* **Task prompt**
Report how many lines in the entries below have the word "pattern" in them, and give no other words.

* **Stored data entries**
========================================================================

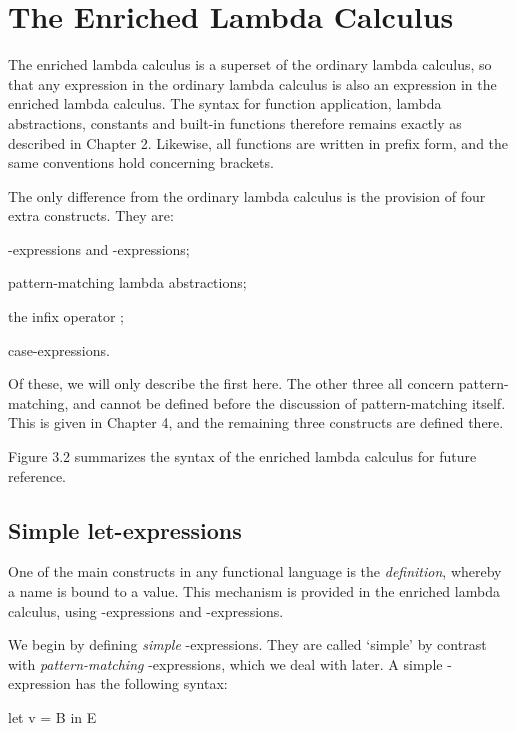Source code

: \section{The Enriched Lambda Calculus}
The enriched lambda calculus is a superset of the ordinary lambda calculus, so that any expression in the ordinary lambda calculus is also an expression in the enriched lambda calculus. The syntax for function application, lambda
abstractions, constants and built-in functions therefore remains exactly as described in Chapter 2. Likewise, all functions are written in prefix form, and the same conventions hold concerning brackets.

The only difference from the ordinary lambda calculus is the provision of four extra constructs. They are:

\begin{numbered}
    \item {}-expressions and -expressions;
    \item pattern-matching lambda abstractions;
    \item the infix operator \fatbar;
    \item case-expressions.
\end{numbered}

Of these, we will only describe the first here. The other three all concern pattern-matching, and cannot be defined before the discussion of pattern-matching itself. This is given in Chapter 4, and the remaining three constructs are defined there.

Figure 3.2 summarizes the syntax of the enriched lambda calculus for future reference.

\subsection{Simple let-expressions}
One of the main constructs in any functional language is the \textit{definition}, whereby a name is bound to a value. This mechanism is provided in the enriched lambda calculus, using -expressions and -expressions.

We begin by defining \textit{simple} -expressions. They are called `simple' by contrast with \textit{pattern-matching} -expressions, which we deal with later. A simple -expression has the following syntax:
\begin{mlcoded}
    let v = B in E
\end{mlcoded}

========================================================================

* **Expected output**
3